In the overlay visualization (Figure 5), the term “machine learning” appeared in more recent years. The network visualization showed the most prevalent keywords to be “spine surgery”, followed by “outcomes”, “fusion”, and “complications.” Terms such as “quality of life”, “disability”, “questionnaire”, and “registry” appeared grouped together, while terms such as “risk factors”, “complications”, “length of stay”, “readmission”, and “database” occurred in close relation to one another. Other thematic clusters included words such as “machine learning”, “neurosurgery”, and “scoliosis”. Oncologic keywords did not appear in the analysis.
Keyword co-occurrence network visualizationEach keyword is depicted as a node. The size of each node represents the frequency of its use in the literature. Lines connecting the nodes represent their co-occurrence, as they appear together in individual publications. Thicker lines represent stronger connections, or more frequent use of two words together. Each color represents a different theme.
Discussion
The emergence of large databases represents a true paradigm shift for medical research. Our bibliometric analysis provides a comprehensive overview of the utilization of large databases in spine surgery, highlighting trends, areas of focus, and their geographic distributions. The application of bibliometric analytics allows for a dynamic, time-based deeper understanding of research interests within the scientific community and accepted scientific principles [3]. However, given the descriptive nature of this bibliometric analysis, we present observed publication and citation patterns without implying causality where interpretation is offered.
Our analysis shows a greater-than-10-fold increase in total publications from 2012 to 2023, starting with eight publications and amounting to 85 more recently.

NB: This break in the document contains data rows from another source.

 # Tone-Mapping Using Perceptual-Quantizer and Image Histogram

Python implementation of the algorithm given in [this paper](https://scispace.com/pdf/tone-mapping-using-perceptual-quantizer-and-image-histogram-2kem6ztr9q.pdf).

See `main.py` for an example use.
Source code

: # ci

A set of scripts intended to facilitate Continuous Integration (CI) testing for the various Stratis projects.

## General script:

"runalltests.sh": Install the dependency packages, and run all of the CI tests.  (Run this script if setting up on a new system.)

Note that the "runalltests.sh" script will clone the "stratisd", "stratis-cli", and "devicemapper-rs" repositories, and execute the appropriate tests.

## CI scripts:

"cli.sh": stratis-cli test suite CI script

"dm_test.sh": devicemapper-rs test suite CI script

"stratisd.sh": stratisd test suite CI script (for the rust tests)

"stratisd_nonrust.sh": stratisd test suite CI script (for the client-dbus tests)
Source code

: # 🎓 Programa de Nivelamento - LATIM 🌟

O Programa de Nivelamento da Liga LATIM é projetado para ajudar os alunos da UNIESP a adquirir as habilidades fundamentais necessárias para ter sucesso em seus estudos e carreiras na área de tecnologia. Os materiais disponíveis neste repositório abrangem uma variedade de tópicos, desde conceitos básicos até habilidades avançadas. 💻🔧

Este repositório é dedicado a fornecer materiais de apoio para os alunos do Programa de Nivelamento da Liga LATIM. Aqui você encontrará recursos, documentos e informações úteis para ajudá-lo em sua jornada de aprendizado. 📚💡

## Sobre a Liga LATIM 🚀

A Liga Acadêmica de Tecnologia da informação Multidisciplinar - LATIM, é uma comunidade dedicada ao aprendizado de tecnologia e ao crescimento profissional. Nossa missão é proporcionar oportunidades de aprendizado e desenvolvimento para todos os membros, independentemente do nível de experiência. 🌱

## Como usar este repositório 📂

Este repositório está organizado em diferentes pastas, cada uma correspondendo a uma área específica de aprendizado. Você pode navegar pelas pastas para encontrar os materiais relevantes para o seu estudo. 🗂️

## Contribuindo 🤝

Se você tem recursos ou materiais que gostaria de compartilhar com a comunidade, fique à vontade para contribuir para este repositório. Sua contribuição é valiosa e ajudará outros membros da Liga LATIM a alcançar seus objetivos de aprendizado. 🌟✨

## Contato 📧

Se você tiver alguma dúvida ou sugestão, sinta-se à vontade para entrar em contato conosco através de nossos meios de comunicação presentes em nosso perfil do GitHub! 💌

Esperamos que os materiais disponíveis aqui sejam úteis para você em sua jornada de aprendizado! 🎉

Our finding is in keeping with other publications, such as Bohl et al., who showed that database utilization increased in orthopedic research overall, with its greatest usage in the subspecialty of spine surgery [3]. In contrast to the previous study by Kurland et al., who reported a steady 2.8% increase in total publications per year throughout spine surgery-related research, we found a far more dynamic and actually escalating database-derived research output [1]. This clearly underscores a growing value and interest in database analyses in spine research.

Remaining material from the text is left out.